**Your assignment**
Write the records out again. Match them exactly.

Extracted material: Begin

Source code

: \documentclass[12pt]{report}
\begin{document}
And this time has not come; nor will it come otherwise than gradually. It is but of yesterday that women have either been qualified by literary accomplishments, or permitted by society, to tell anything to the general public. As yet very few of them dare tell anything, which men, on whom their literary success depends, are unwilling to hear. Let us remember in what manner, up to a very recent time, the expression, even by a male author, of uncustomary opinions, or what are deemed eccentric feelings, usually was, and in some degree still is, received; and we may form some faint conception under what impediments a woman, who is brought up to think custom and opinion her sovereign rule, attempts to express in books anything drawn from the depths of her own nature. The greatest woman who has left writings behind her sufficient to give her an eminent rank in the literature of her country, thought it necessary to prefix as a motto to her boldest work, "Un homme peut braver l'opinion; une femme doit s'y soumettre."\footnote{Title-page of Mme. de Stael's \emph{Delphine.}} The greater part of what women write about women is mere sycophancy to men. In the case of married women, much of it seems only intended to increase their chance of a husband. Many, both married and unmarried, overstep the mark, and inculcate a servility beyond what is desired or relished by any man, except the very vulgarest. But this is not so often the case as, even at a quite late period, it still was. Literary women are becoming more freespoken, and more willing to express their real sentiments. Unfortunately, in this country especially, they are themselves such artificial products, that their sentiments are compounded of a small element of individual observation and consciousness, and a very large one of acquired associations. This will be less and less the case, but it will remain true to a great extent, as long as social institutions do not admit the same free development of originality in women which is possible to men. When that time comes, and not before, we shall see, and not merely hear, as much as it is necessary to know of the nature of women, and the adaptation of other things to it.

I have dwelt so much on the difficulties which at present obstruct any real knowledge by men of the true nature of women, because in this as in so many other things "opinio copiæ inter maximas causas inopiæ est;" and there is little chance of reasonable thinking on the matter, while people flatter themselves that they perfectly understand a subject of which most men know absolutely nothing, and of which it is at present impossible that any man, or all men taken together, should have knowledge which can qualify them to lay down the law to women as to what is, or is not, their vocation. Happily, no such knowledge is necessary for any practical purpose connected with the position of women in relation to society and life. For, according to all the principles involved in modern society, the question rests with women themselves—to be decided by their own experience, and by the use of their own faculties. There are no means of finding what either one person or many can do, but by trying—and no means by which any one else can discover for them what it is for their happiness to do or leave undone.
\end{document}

Extracted material: End

**Result**
Source code

: \documentclass[12pt]{report}
\begin{document}
And this time has not come; nor will it come otherwise than gradually. It is but of yesterday that women have either been qualified by literary accomplishments, or permitted by society, to tell anything to the general public. As yet very few of them dare tell anything, which men, on whom their literary success depends, are unwilling to hear. Let us remember in what manner, up to a very recent time, the expression, even by a male author, of uncustomary opinions, or what are deemed eccentric feelings, usually was, and in some degree still is, received; and we may form some faint conception under what impediments a woman, who is brought up to think custom and opinion her sovereign rule, attempts to express in books anything drawn from the depths of her own nature. The greatest woman who has left writings behind her sufficient to give her an eminent rank in the literature of her country, thought it necessary to prefix as a motto to her boldest work, "Un homme peut braver l'opinion; une femme doit s'y soumettre."\footnote{Title-page of Mme. de Stael's \emph{Delphine.}} The greater part of what women write about women is mere sycophancy to men. In the case of married women, much of it seems only intended to increase their chance of a husband. Many, both married and unmarried, overstep the mark, and inculcate a servility beyond what is desired or relished by any man, except the very vulgarest. But this is not so often the case as, even at a quite late period, it still was. Literary women are becoming more freespoken, and more willing to express their real sentiments. Unfortunately, in this country especially, they are themselves such artificial products, that their sentiments are compounded of a small element of individual observation and consciousness, and a very large one of acquired associations. This will be less and less the case, but it will remain true to a great extent, as long as social institutions do not admit the same free development of originality in women which is possible to men. When that time comes, and not before, we shall see, and not merely hear, as much as it is necessary to know of the nature of women, and the adaptation of other things to it.

I have dwelt so much on the difficulties which at present obstruct any real knowledge by men of the true nature of women, because in this as in so many other things "opinio copiæ inter maximas causas inopiæ est;" and there is little chance of reasonable thinking on the matter, while people flatter themselves that they perfectly understand a subject of which most men know absolutely nothing, and of which it is at present impossible that any man, or all men taken together, should have knowledge which can qualify them to lay down the law to women as to what is, or is not, their vocation. Happily, no such knowledge is necessary for any practical purpose connected with the position of women in relation to society and life. For, according to all the principles involved in modern society, the question rests with women themselves—to be decided by their own experience, and by the use of their own faculties. There are no means of finding what either one person or many can do, but by trying—and no means by which any one else can discover for them what it is for their happiness to do or leave undone.
\end{document}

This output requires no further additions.